There also remains with COVID-19, as was the case with AIDS, a basic misunderstanding of the nature of contagion. Many share a false confidence that someone else’s poor health is his or her problem alone, not a collective problem that requires collective action and care. When Nancy Pelosi first came to Congress in 1987, she spent hundreds of hours trying to convince colleagues that a national effort was necessary to halt a disease that remained most devastating to gay-friendly cities like San Francisco.
“It’s our problem now,’’ she told other lawmakers, as she pushed legislation directing federal resources toward research, prevention and care. “Don’t you think it’s going to be your problem? It’s a communicable disease.’’

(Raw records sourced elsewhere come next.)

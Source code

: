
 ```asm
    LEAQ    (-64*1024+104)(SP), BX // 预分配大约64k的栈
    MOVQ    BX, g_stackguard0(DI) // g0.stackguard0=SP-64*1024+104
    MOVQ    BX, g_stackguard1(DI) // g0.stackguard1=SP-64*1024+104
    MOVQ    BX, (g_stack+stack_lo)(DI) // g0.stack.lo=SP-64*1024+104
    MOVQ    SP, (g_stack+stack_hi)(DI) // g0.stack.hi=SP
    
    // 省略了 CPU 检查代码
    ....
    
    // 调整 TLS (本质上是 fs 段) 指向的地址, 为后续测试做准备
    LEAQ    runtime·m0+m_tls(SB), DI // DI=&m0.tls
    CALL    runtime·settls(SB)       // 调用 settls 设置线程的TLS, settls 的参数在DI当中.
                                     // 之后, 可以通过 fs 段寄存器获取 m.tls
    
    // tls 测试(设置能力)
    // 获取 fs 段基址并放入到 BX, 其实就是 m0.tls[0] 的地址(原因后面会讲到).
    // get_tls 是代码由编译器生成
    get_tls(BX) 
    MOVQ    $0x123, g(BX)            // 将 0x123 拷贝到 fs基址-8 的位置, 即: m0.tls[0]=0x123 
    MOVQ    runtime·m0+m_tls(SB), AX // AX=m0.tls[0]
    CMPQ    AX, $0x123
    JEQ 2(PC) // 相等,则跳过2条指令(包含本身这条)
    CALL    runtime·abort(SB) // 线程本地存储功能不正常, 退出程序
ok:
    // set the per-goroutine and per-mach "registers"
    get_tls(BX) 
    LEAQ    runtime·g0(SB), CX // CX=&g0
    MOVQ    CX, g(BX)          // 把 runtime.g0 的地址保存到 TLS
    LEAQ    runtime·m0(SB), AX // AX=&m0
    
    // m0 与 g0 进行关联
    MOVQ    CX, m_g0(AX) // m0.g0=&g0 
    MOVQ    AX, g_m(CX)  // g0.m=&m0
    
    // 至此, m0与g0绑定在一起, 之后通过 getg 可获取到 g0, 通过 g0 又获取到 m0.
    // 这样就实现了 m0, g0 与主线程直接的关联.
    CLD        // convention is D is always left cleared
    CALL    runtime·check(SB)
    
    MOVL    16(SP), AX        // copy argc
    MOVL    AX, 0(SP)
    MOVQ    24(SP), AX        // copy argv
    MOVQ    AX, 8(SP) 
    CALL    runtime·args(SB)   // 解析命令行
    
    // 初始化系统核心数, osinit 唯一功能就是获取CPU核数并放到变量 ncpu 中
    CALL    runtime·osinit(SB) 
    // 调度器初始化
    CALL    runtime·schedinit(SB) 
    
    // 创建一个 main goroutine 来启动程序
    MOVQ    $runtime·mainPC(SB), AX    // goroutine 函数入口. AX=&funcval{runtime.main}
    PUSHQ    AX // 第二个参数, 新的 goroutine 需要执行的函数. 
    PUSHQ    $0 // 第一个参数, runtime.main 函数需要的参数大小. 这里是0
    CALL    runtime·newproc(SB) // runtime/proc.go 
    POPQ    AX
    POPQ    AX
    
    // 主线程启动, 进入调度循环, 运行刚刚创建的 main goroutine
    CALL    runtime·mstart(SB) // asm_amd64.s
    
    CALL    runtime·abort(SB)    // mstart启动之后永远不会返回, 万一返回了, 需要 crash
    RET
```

Similarly, rural America resisted mask mandates assuming that COVID-19’s spread was limited to congested cities. Much of the nation still believes that our efforts should be confined to helping Americans, letting the rest of the world fend for itself.
President Biden has called for sending 600 million vaccine doses to other countries, which sounds ambitious until you recognize that it will require roughly 11 billion doses to achieve global vaccination. And Biden’s pledge has been criticized by some who believe that it is not the U.S.’s responsibility to inoculate the world, as if Americans can somehow isolate themselves from a raging global pandemic and the vaccine-resistant variants the virus will inevitably produce.
COVID-19 and HIV together have each killed more than one out of 500 Americans. As dreadful as that sounds, it does not compare to pandemics such as the bubonic plague, which wiped out nearly half of Europe’s population in the Middle Ages. Still, it means that if the 70,000 fans who packed the 49ers season finale in 2019 were a random cross-section of America, you could expect that 140 of them would now be dead from COVID.
Fortunately, San Franciscans have been more vigilant about masks and vaccines than those in other parts of the country, resulting in a death toll nearly two-thirds lower than the national average.
Nevertheless, we are in this together. And San Francisco, more than most places, knows what that means.
Marc Sandalow is associate director of the University of California’s Washington Program, and has written about politics from the nation’s capital since 1993.